WASHINGTON (NEXSTAR) — Lawmakers are slowly ramping up efforts to regulate artificial intelligence.

Rep. Seth Moulton (D-Mass.) says as a matter of national security, the number one priority must be setting up guardrails within the military here and abroad.

“Once it’s out of the box, it’s hard to put it back in,” he said.

Moulton says he fears that the U.S. government isn’t prepared to protect the nations from dangers posed by AI.

“The risk is not from like-minded nations the risk is from adversaries like Russia like China will totally disregard the moral norms that we have for using weapons like this,” he said.

AI developers warn, left in the wrong hands, their tools pose an existential threat to humanity.
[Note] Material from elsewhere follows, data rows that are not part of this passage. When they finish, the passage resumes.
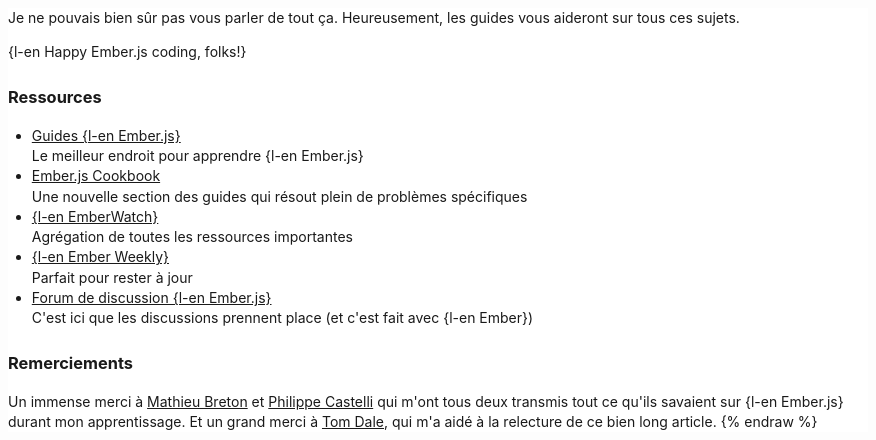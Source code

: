 
Je ne pouvais bien sûr pas vous parler de tout ça. Heureusement, les guides
vous aideront sur tous ces sujets.

{l-en Happy Ember.js coding, folks!}

### Ressources

* [Guides {l-en Ember.js}][GUIDES]<br />
  Le meilleur endroit pour apprendre {l-en Ember.js}
* [Ember.js Cookbook](http://emberjs.com/guides/cookbook/)<br />
  Une nouvelle section des guides qui résout plein de problèmes spécifiques
* [{l-en EmberWatch}](http://emberwatch.com)<br />
  Agrégation de toutes les ressources importantes
* [{l-en Ember Weekly}](http://emberweekly.com/issues.html)<br />
  Parfait pour rester à jour
* [Forum de discussion {l-en Ember.js}](http://discuss.emberjs.com)<br />
  C'est ici que les discussions prennent place (et c'est fait avec {l-en Ember})

### Remerciements

Un immense merci à [Mathieu Breton](https://twitter.com/MatBreton) et
[Philippe Castelli](https://twitter.com/ficastelli) qui m'ont tous deux transmis
tout ce qu'ils savaient sur {l-en Ember.js} durant mon apprentissage. Et un
grand merci à [Tom Dale](https://twitter.com/tomdale), qui m'a aidé à la
relecture de ce bien long article.
{% endraw %}

<script src="http://static.jsbin.com/js/embed.js"></script>

[ACTION_BUBBLING]: http://emberjs.com/guides/templates/actions/#toc_action-bubbling
[ALTERNATIVES_TO_ED]: http://blog.emberwatch.com/2013/06/19/alternatives-ember-data.html
[BINDING_ELEMENT_CLASS_NAMES]: http://emberjs.com/guides/templates/binding-element-class-names
[BOUND_HELPER]: http://emberjs.com/api/classes/Ember.Handlebars.html#method_registerBoundHelper
[COMPONENTS_ELEMENT]: http://emberjs.com/guides/components/customizing-a-components-element
[COMPUTED_PROPERTY]: http://emberjs.com/guides/object-model/computed-properties/
[CSS_TRICKS_HW_ACCELERATION]: http://css-tricks.com/w3conf-ariya-hidayat-fluid-user-interface-with-hardware-acceleration
[CUSTOM_SELECT]: http://pixelhandler.com/blog/2013/08/25/create-a-custom-select-box-using-ember-component/
[DYNAMIC_SEGMENTS]: http://emberjs.com/guides/routing/specifying-a-routes-model/#toc_dynamic-models
[EMBER_BUILDS]: http://emberjs.com/builds
[EMBER_FORUM]: http://discuss.emberjs.com/t/whats-the-difference-between-ember-helpers-components-and-views/2201/2
[EMBER_WO_ED]: http://eviltrout.com/2013/03/23/ember-without-data.html
[GUIDES]: http://emberjs.com/guides/
[GUIDES_ATTRIBUTES]: http://emberjs.com/guides/templates/binding-element-attributes/
[GUIDES_CONTROLLERS]: http://emberjs.com/guides/controllers
[GUIDES_MODELS]: http://emberjs.com/guides/models
[GUIDES_PARTIALS]: http://emberjs.com/guides/templates/rendering-with-helpers/
[HANDLEBARS]: http://handlebarsjs.com
[EMBER_INSPECTOR]: https://chrome.google.com/webstore/detail/ember-inspector/bmdblncegkenkacieihfhpjfppoconhi
[EVENTS_BUBBLING]: http://emberjs.com/guides/understanding-ember/the-view-layer/#toc_event-bubbling
[FIXTURE_ADAPTER]: #creer-notre-modele-avec-le-fixtureadapter-de-ember-data
[GRUNT]: http://gruntjs.com
[GRUNT_EMBER_HB]: https://gist.github.com/jkneb/6072299
[GRUNT_EMBER_TPL]: https://gist.github.com/jkneb/6599001
[INITIAL_ROUTES]: http://emberjs.com/guides/routing/defining-your-routes/#toc_initial-routes
[INPUT_HELPER]: http://emberjs.com/api/classes/Ember.Handlebars.helpers.html#method_input
[JSON_CONVENTIONS]: http://emberjs.com/guides/models/the-rest-adapter/#toc_json-conventions
[LSAdapterGihub]: https://github.com/rpflorence/ember-localstorage-adapter
[LSAdapter]: https://github.com/rpflorence/ember-localstorage-adapter/blob/master/localstorage_adapter.js
[MOMENTJS]: http://momentjs.com
[ORIGINAL]: http://coding.smashingmagazine.com/2013/11/07/an-in-depth-introduction-to-ember-js/
[RENDER_HELPER]: http://emberjs.com/guides/templates/rendering-with-helpers/#toc_the-code-render-code-helper
[ROUTES_GUIDES]: http://emberjs.com/guides/routing/defining-your-routes
[ROUTE_MODEL]: http://emberjs.com/guides/routing/specifying-a-routes-model
[SPDECK_HW_ACCELERATION]: https://speakerdeck.com/ariya/fluid-user-interface-with-hardware-acceleration?slide=36
[STACKOVERFLOW]: http://stackoverflow.com/questions/18593424/views-vs-components-in-ember-js
[STYLED_DEMO]: http://jkneb.github.io/ember-crud
[TUTPLUS_EMBER]: http://net.tutsplus.com/tutorials/javascript-ajax/getting-into-ember-js-part-3
[TWITTER_BTN]: http://jsbin.com/OMOgUzo/1/edit?html,js,output
[UNSTYLED_DEMO]: http://jkneb.github.io/ember-crud/unstyled
[WEB_COMPONENTS]: https://dvcs.w3.org/hg/webcomponents/raw-file/tip/spec/custom/index.html

[EXT_BIG]: /images/ember/console-ember-extension1.png
[EXT_SMALL]: /images/ember/console-ember-extension1-300x156.png
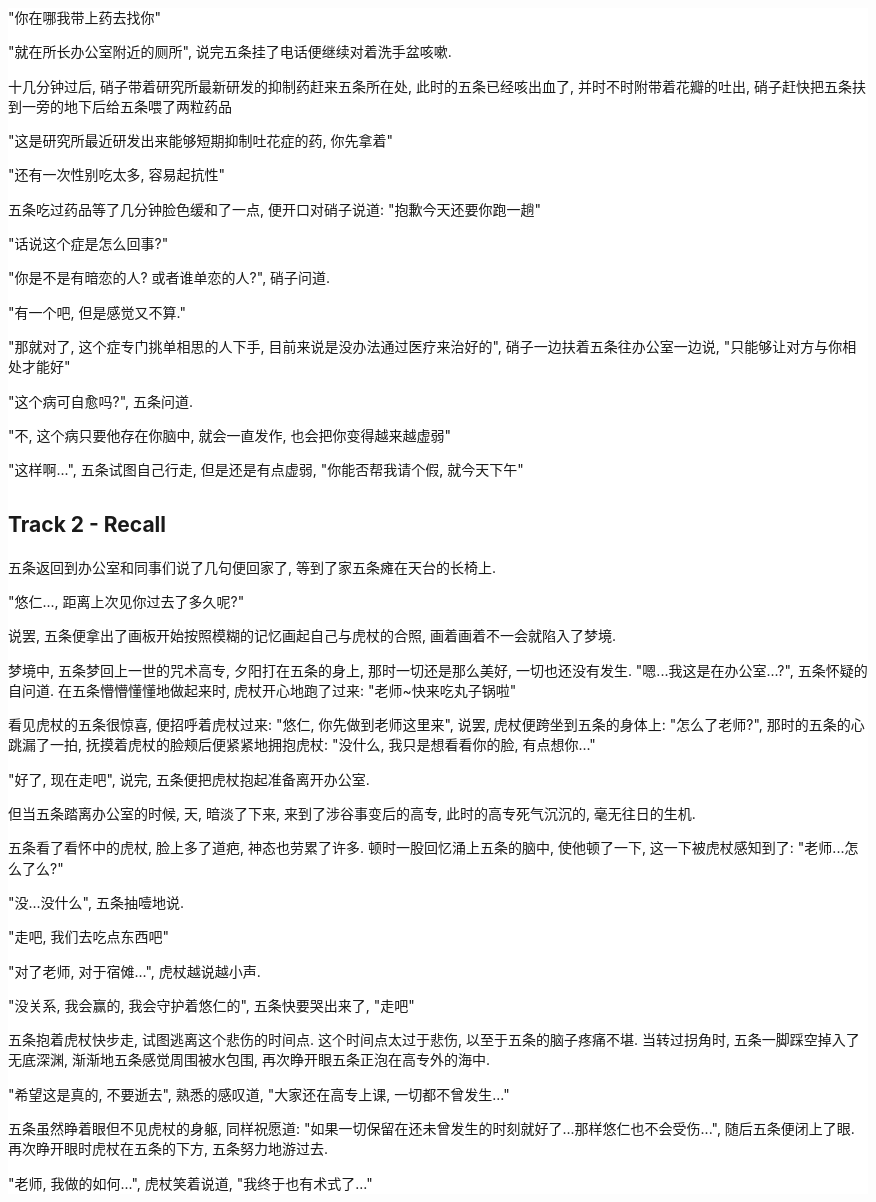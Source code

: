 "你在哪我带上药去找你"

"就在所长办公室附近的厕所", 说完五条挂了电话便继续对着洗手盆咳嗽.

十几分钟过后, 硝子带着研究所最新研发的抑制药赶来五条所在处, 此时的五条已经咳出血了, 并时不时附带着花瓣的吐出, 硝子赶快把五条扶到一旁的地下后给五条喂了两粒药品

"这是研究所最近研发出来能够短期抑制吐花症的药, 你先拿着"

"还有一次性别吃太多, 容易起抗性"

五条吃过药品等了几分钟脸色缓和了一点, 便开口对硝子说道: "抱歉今天还要你跑一趟"

"话说这个症是怎么回事?"

"你是不是有暗恋的人? 或者谁单恋的人?", 硝子问道.

"有一个吧, 但是感觉又不算."

"那就对了, 这个症专门挑单相思的人下手, 目前来说是没办法通过医疗来治好的", 硝子一边扶着五条往办公室一边说, "只能够让对方与你相处才能好"

"这个病可自愈吗?", 五条问道.

"不, 这个病只要他存在你脑中, 就会一直发作, 也会把你变得越来越虚弱"

"这样啊...", 五条试图自己行走, 但是还是有点虚弱, "你能否帮我请个假, 就今天下午"

## Track 2 - Recall

五条返回到办公室和同事们说了几句便回家了, 等到了家五条瘫在天台的长椅上.

"悠仁..., 距离上次见你过去了多久呢?"

说罢, 五条便拿出了画板开始按照模糊的记忆画起自己与虎杖的合照, 画着画着不一会就陷入了梦境.

梦境中, 五条梦回上一世的咒术高专, 夕阳打在五条的身上, 那时一切还是那么美好, 一切也还没有发生. "嗯...我这是在办公室...?", 五条怀疑的自问道. 在五条懵懵懂懂地做起来时, 虎杖开心地跑了过来: "老师~快来吃丸子锅啦" 

看见虎杖的五条很惊喜, 便招呼着虎杖过来: "悠仁, 你先做到老师这里来", 说罢, 虎杖便跨坐到五条的身体上: "怎么了老师?", 那时的五条的心跳漏了一拍, 抚摸着虎杖的脸颊后便紧紧地拥抱虎杖: "没什么, 我只是想看看你的脸, 有点想你..."

"好了, 现在走吧", 说完, 五条便把虎杖抱起准备离开办公室.

但当五条踏离办公室的时候, 天, 暗淡了下来, 来到了涉谷事变后的高专, 此时的高专死气沉沉的, 毫无往日的生机. 

五条看了看怀中的虎杖, 脸上多了道疤, 神态也劳累了许多. 顿时一股回忆涌上五条的脑中, 使他顿了一下, 这一下被虎杖感知到了: "老师...怎么了么?"

"没...没什么", 五条抽噎地说.

"走吧, 我们去吃点东西吧"

"对了老师, 对于宿傩...", 虎杖越说越小声.

"没关系, 我会赢的, 我会守护着悠仁的", 五条快要哭出来了, "走吧"

五条抱着虎杖快步走, 试图逃离这个悲伤的时间点. 这个时间点太过于悲伤, 以至于五条的脑子疼痛不堪. 当转过拐角时, 五条一脚踩空掉入了无底深渊, 渐渐地五条感觉周围被水包围, 再次睁开眼五条正泡在高专外的海中.

"希望这是真的, 不要逝去", 熟悉的感叹道, "大家还在高专上课, 一切都不曾发生..."

五条虽然睁着眼但不见虎杖的身躯, 同样祝愿道: "如果一切保留在还未曾发生的时刻就好了...那样悠仁也不会受伤...", 随后五条便闭上了眼. 再次睁开眼时虎杖在五条的下方, 五条努力地游过去.

"老师, 我做的如何...", 虎杖笑着说道, "我终于也有术式了..."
Moulton says he told the Pentagon about these very risks three years ago.

“What we need is actually a Geneva Conventions type of an agreement that all nations, friend and foe alike, agree to,” he said.

On Thursday, the UK prime minister and President Biden signed an agreement pledging to step up.

“Our job as leaders is to ensure this technological revolution makes us more secure and not less,” UK Prime Minister Rishi Sunak said.

On Capitol Hill, Moulton says he’s pushing to add a provision to this year’s defense bill to establish AI guidelines within the U.S. military.

“We’ve got to get ahead of this and, candidly, the Pentagon is behind,” he said.

This week, Senate Majority Leader Chuck Schumer (D-N.Y.) announced three Senate briefings on AI over the summer. One focuses specifically on the military’s use of the technology.

Sen. Josh Hawley (R-Mo.) is introducing his own bill to reign in AI and says Congress must work quickly.

“I do hope the defense bill takes cognizant of what China’s trying to do militarily,” he said.